→ Data for processing

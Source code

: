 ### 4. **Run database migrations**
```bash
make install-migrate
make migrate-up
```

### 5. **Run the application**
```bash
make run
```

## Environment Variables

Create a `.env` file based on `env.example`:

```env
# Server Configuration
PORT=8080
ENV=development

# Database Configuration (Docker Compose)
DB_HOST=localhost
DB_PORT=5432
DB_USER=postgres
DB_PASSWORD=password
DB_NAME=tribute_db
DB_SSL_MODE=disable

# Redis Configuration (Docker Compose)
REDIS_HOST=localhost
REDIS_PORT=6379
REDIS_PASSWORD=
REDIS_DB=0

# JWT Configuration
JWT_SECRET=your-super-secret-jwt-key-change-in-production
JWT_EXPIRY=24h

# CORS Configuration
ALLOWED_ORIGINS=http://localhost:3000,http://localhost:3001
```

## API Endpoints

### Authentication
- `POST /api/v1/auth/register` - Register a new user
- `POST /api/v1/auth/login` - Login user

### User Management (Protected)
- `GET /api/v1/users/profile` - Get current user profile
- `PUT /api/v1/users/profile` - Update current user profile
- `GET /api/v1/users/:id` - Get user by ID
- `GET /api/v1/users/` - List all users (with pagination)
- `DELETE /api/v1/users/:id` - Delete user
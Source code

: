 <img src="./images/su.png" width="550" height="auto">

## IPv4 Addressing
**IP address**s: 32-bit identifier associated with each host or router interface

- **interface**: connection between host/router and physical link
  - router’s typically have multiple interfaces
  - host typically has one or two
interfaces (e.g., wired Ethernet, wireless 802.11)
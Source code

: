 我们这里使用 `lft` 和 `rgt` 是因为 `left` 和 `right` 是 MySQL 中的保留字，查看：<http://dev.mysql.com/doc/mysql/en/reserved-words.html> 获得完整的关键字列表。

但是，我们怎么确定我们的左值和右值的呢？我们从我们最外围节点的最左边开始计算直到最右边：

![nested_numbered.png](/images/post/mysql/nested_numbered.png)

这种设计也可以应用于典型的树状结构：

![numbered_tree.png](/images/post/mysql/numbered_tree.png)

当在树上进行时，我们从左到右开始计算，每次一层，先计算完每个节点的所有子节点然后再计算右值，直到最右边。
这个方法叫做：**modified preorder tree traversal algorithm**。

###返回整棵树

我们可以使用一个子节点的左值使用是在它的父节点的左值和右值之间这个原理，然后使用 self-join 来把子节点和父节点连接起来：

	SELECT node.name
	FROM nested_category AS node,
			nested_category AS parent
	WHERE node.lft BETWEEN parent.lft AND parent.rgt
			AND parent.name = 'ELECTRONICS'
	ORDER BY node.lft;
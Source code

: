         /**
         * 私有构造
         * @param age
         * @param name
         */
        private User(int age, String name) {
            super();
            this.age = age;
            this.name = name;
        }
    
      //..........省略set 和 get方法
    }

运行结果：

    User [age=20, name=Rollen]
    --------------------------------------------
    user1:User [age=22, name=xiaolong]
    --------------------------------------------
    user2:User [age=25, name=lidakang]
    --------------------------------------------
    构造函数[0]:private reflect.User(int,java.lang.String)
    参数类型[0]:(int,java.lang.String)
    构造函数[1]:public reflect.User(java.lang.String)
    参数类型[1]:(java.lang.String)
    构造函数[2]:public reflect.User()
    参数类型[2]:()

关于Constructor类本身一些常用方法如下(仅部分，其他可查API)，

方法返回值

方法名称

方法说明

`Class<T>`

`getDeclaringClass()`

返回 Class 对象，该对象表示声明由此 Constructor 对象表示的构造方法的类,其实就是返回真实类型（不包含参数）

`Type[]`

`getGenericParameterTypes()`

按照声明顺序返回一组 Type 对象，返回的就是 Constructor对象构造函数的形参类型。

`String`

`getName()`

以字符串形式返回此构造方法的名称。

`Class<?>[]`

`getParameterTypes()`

→ Work required
Above are the records; set each one down word for word.

→ Task answer
Source code

: ### 4. **Run database migrations**
```bash
make install-migrate
make migrate-up
```

### 5. **Run the application**
```bash
make run
```

## Environment Variables

Create a `.env` file based on `env.example`:

```env
# Server Configuration
PORT=8080
ENV=development

# Database Configuration (Docker Compose)
DB_HOST=localhost
DB_PORT=5432
DB_USER=postgres
DB_PASSWORD=password
DB_NAME=tribute_db
DB_SSL_MODE=disable

# Redis Configuration (Docker Compose)
REDIS_HOST=localhost
REDIS_PORT=6379
REDIS_PASSWORD=
REDIS_DB=0

# JWT Configuration
JWT_SECRET=your-super-secret-jwt-key-change-in-production
JWT_EXPIRY=24h

# CORS Configuration
ALLOWED_ORIGINS=http://localhost:3000,http://localhost:3001
```

## API Endpoints

### Authentication
- `POST /api/v1/auth/register` - Register a new user
- `POST /api/v1/auth/login` - Login user

### User Management (Protected)
- `GET /api/v1/users/profile` - Get current user profile
- `PUT /api/v1/users/profile` - Update current user profile
- `GET /api/v1/users/:id` - Get user by ID
- `GET /api/v1/users/` - List all users (with pagination)
- `DELETE /api/v1/users/:id` - Delete user
Source code

: <img src="./images/su.png" width="550" height="auto">

## IPv4 Addressing
**IP address**s: 32-bit identifier associated with each host or router interface

- **interface**: connection between host/router and physical link
  - router’s typically have multiple interfaces
  - host typically has one or two
interfaces (e.g., wired Ethernet, wireless 802.11)
Source code

: 我们这里使用 `lft` 和 `rgt` 是因为 `left` 和 `right` 是 MySQL 中的保留字，查看：<http://dev.mysql.com/doc/mysql/en/reserved-words.html> 获得完整的关键字列表。

但是，我们怎么确定我们的左值和右值的呢？我们从我们最外围节点的最左边开始计算直到最右边：

![nested_numbered.png](/images/post/mysql/nested_numbered.png)

这种设计也可以应用于典型的树状结构：

![numbered_tree.png](/images/post/mysql/numbered_tree.png)

当在树上进行时，我们从左到右开始计算，每次一层，先计算完每个节点的所有子节点然后再计算右值，直到最右边。
这个方法叫做：**modified preorder tree traversal algorithm**。

###返回整棵树

我们可以使用一个子节点的左值使用是在它的父节点的左值和右值之间这个原理，然后使用 self-join 来把子节点和父节点连接起来：

	SELECT node.name
	FROM nested_category AS node,
			nested_category AS parent
	WHERE node.lft BETWEEN parent.lft AND parent.rgt
			AND parent.name = 'ELECTRONICS'
	ORDER BY node.lft;
Source code

:         /**
         * 私有构造
         * @param age
         * @param name
         */
        private User(int age, String name) {
            super();
            this.age = age;
            this.name = name;
        }
    
      //..........省略set 和 get方法
    }

运行结果：

    User [age=20, name=Rollen]
    --------------------------------------------
    user1:User [age=22, name=xiaolong]
    --------------------------------------------
    user2:User [age=25, name=lidakang]
    --------------------------------------------
    构造函数[0]:private reflect.User(int,java.lang.String)
    参数类型[0]:(int,java.lang.String)
    构造函数[1]:public reflect.User(java.lang.String)
    参数类型[1]:(java.lang.String)
    构造函数[2]:public reflect.User()
    参数类型[2]:()

关于Constructor类本身一些常用方法如下(仅部分，其他可查API)，

方法返回值

方法名称

方法说明

`Class<T>`

`getDeclaringClass()`

返回 Class 对象，该对象表示声明由此 Constructor 对象表示的构造方法的类,其实就是返回真实类型（不包含参数）

`Type[]`

`getGenericParameterTypes()`

按照声明顺序返回一组 Type 对象，返回的就是 Constructor对象构造函数的形参类型。

`String`

`getName()`

以字符串形式返回此构造方法的名称。

`Class<?>[]`

`getParameterTypes()`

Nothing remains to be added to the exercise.